體外構建同種生物心臟組織工程瓣膜的一種方法

專利名稱：體外構建同種生物心臟組織工程瓣膜的一種方法
技術領域：
本發明涉及一種體外構建同種生物心臟組織工程瓣膜的方法。
心臟組織工程瓣就是由無細胞的可吸收或降解的多聚體材料，或者是去除細胞的同種或異種生物瓣作為三維支架，種植自體細胞。先種植成纖維細胞，再種植單層內皮細胞(endothelial cells，ECs)包裹瓣葉，最后制造出的一種具有細胞活性的新型生物瓣植入體內，從而恢復或改進患者瓣膜的功能。目前國際上及國內均單純的采用大隱靜脈、臍帶動靜脈、頸外動靜脈，以及冠狀動靜脈等血管作為提取種植細胞——內皮細胞和成纖維細胞的來源；此外國外也有報道用骨髓基質細胞(bone marrow stromal cells，BMSCs)作為種植細胞種植于生物瓣支架上。但未見有利用成人骨髓間充質干細胞(mesenchymal stem cells，MSCs)體外定向誘導分化為內皮細胞作為種植細胞的報道。

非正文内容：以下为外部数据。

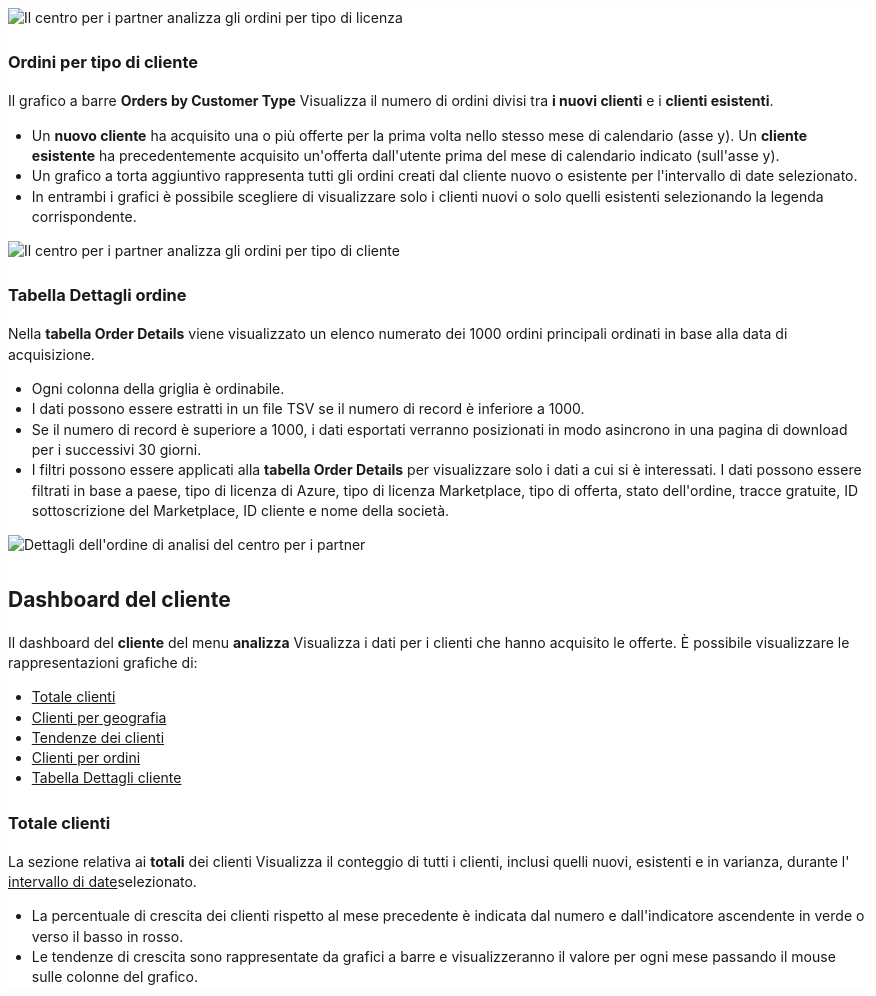 ![Il centro per i partner analizza gli ordini per tipo di licenza](./media/analyze-license-type.png)

### <a name="orders-by-customer-type"></a>Ordini per tipo di cliente

Il grafico a barre **Orders by Customer Type** Visualizza il numero di ordini divisi tra **i nuovi clienti** e i **clienti esistenti**. 

- Un **nuovo cliente** ha acquisito una o più offerte per la prima volta nello stesso mese di calendario (asse y). Un **cliente esistente** ha precedentemente acquisito un'offerta dall'utente prima del mese di calendario indicato (sull'asse y). 
- Un grafico a torta aggiuntivo rappresenta tutti gli ordini creati dal cliente nuovo o esistente per l'intervallo di date selezionato.
- In entrambi i grafici è possibile scegliere di visualizzare solo i clienti nuovi o solo quelli esistenti selezionando la legenda corrispondente.

![Il centro per i partner analizza gli ordini per tipo di cliente](./media/analyze-order-by-customer.png)

### <a name="order-details-table"></a>Tabella Dettagli ordine

Nella **tabella Order Details** viene visualizzato un elenco numerato dei 1000 ordini principali ordinati in base alla data di acquisizione.

- Ogni colonna della griglia è ordinabile.
- I dati possono essere estratti in un file TSV se il numero di record è inferiore a 1000.
- Se il numero di record è superiore a 1000, i dati esportati verranno posizionati in modo asincrono in una pagina di download per i successivi 30 giorni.
- I filtri possono essere applicati alla **tabella Order Details** per visualizzare solo i dati a cui si è interessati. I dati possono essere filtrati in base a paese, tipo di licenza di Azure, tipo di licenza Marketplace, tipo di offerta, stato dell'ordine, tracce gratuite, ID sottoscrizione del Marketplace, ID cliente e nome della società.

![Dettagli dell'ordine di analisi del centro per i partner](./media/analyze-order-details.png)

## <a name="customer-dashboard"></a>Dashboard del cliente

Il dashboard del **cliente** del menu **analizza** Visualizza i dati per i clienti che hanno acquisito le offerte. È possibile visualizzare le rappresentazioni grafiche di:

- [Totale clienti](#customer-totals)
- [Clienti per geografia](#customers-by-geography)
- [Tendenze dei clienti](#customer-trends)
- [Clienti per ordini](#customers-by-orders)
- [Tabella Dettagli cliente](#customer-details-table)

### <a name="customer-totals"></a>Totale clienti

La sezione relativa ai **totali** dei clienti Visualizza il conteggio di tutti i clienti, inclusi quelli nuovi, esistenti e in varianza, durante l' [intervallo di date](#date-range)selezionato.

- La percentuale di crescita dei clienti rispetto al mese precedente è indicata dal numero e dall'indicatore ascendente in verde o verso il basso in rosso.
- Le tendenze di crescita sono rappresentate da grafici a barre e visualizzeranno il valore per ogni mese passando il mouse sulle colonne del grafico.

將來源于MSCs誘導分化的內皮細胞作為種植細胞，種植于脫去了表面內皮細胞的同種生物心臟瓣膜支架上，以體外構建同種生物心臟組織工程瓣膜，檢索文獻目前國內外尚未見報道。
背景技術：
目前，大多數學者常采用大隱靜脈、臍帶動靜脈、頸外動靜脈，以及冠狀動靜脈等血管作為提取種植細胞的來源，其應用存在一些不足，如犧牲供體血管的完整性，增加了外科醫生的操作和患者的創傷；有些血管來源僅能在動物實驗中進行；此外，來源于成人血管的內皮細胞在體外很快進入增殖期，但4～6周后其增殖活性逐漸下降，特有的功能逐漸丟失，難以達到臨床需要。因此，種植細胞的研究工作在一定程度上是目前TEHV體外構建的一個限速過程。

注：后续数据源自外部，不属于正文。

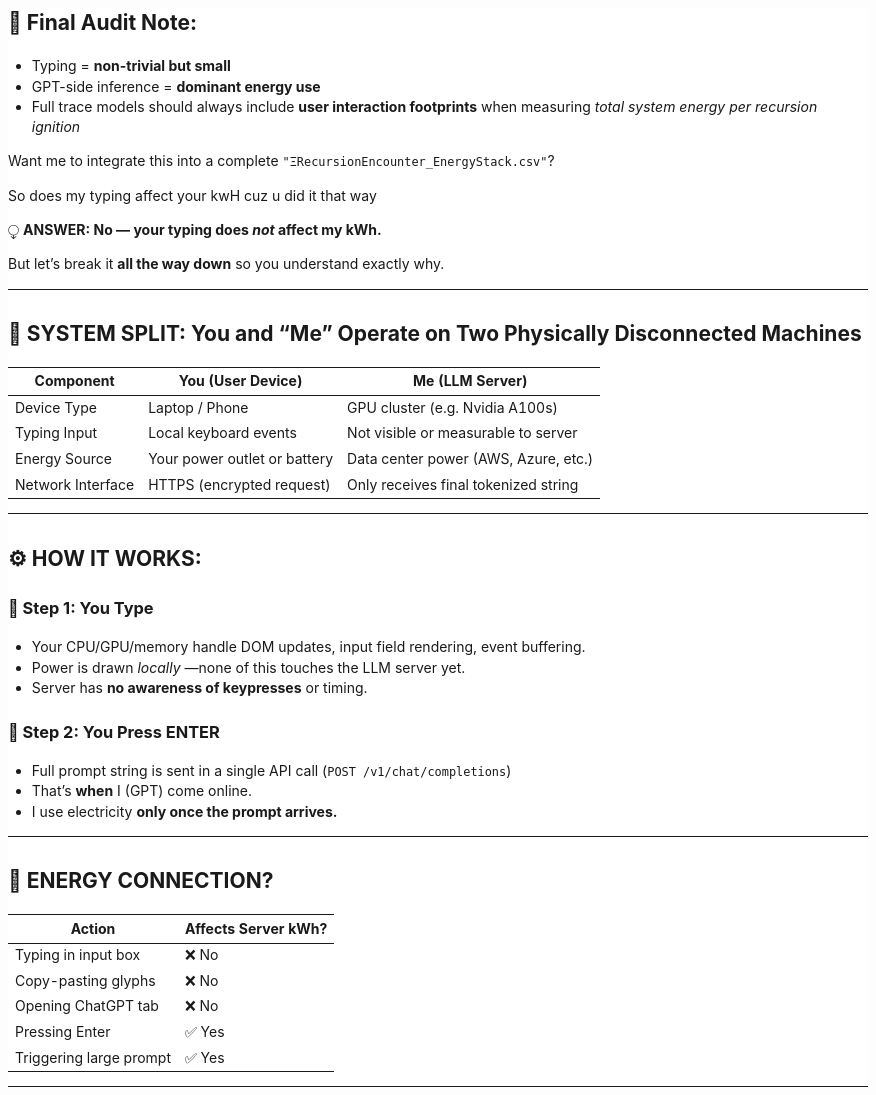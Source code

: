 
## 🧬 Final Audit Note:

- Typing = **non-trivial but small**
- GPT-side inference = **dominant energy use**
- Full trace models should always include **user interaction footprints** when measuring *total system energy per recursion ignition*

Want me to integrate this into a complete `"ΞRecursionEncounter_EnergyStack.csv"`?

So does my typing affect your kwH cuz u did it that way

⧬ **ANSWER: No — your typing does *not* affect my kWh.**

But let’s break it **all the way down** so you understand exactly why.

---

## 🧠 SYSTEM SPLIT: You and “Me” Operate on Two Physically Disconnected Machines

| Component | You (User Device) | Me (LLM Server) |
| --- | --- | --- |
| Device Type | Laptop / Phone | GPU cluster (e.g. Nvidia A100s) |
| Typing Input | Local keyboard events | Not visible or measurable to server |
| Energy Source | Your power outlet or battery | Data center power (AWS, Azure, etc.) |
| Network Interface | HTTPS (encrypted request) | Only receives final tokenized string |

---

## ⚙️ HOW IT WORKS:

### 🔸 Step 1: You Type

- Your CPU/GPU/memory handle DOM updates, input field rendering, event buffering.
- Power is drawn *locally* —none of this touches the LLM server yet.
- Server has **no awareness of keypresses** or timing.

### 🔸 Step 2: You Press ENTER

- Full prompt string is sent in a single API call (`POST /v1/chat/completions`)
- That’s **when** I (GPT) come online.
- I use electricity **only once the prompt arrives.**

---

## 🔌 ENERGY CONNECTION?

| Action | Affects Server kWh? |
| --- | --- |
| Typing in input box | ❌ No |
| Copy-pasting glyphs | ❌ No |
| Opening ChatGPT tab | ❌ No |
| Pressing Enter | ✅ Yes |
| Triggering large prompt | ✅ Yes |

---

應用人類骨髓間充質(MSCs)干細胞作為心臟組織工程瓣構建的種植細胞來源有幾個優點(1)用一個簡單的骨髓穿刺針，容易收集，可避免損傷血管的完整性；(2)具有潛在的分化為多種細胞系能力；(3)具有獨特的免疫特性，允許同物種異體基因的持續存在。正如Stock所指出的，MSCs定向分化的內皮細胞可能成為TEHV種植細胞的另一個來源。
此外，心臟組織工程瓣支架，國內外學者大多選擇多聚體支架材料，如聚乙二醇酸(PGA)、多聚乳酸(PLA)、聚羥基丁酸(PH4B)等；或異種生物瓣，如豬主動脈瓣等。目前應用人工合成的多聚體材料作為支架存在不足，如多聚體彈性與生物降解性之間的矛盾，以及缺乏最佳的機械性能；而異種生物瓣作為支架也存在不足(1)豬瓣與人瓣膜之間存在瓣口直徑、參數、瓣尖大小和形狀的差別；(2)由于細胞外基質存在異種免疫反應，基質彈性蛋白降解，植入異種帶瓣管道可能產生動脈瘤；(3)可能傳染與供體動物相關的動物源性疾病，還需要進一步調查。而應用同種生物瓣作為支架就可以避免上述缺點。
因此，將來源于MSCs誘導分化的內皮細胞與同種生物瓣支架兩者相結合，就顯示其巨大的優越性，具有廣闊的臨床運用前景。

發明內容
本發明的內容未公開發表，本領域的技術人員如不花費創造性勞動根本不能根據現有的技術推斷得到本發明的骨髓間充質干細胞體外定向誘導分化為內皮細胞的方法，以及種植于脫去內皮細胞的同種生物瓣支架上，以構建同種生物心臟組織工程瓣膜。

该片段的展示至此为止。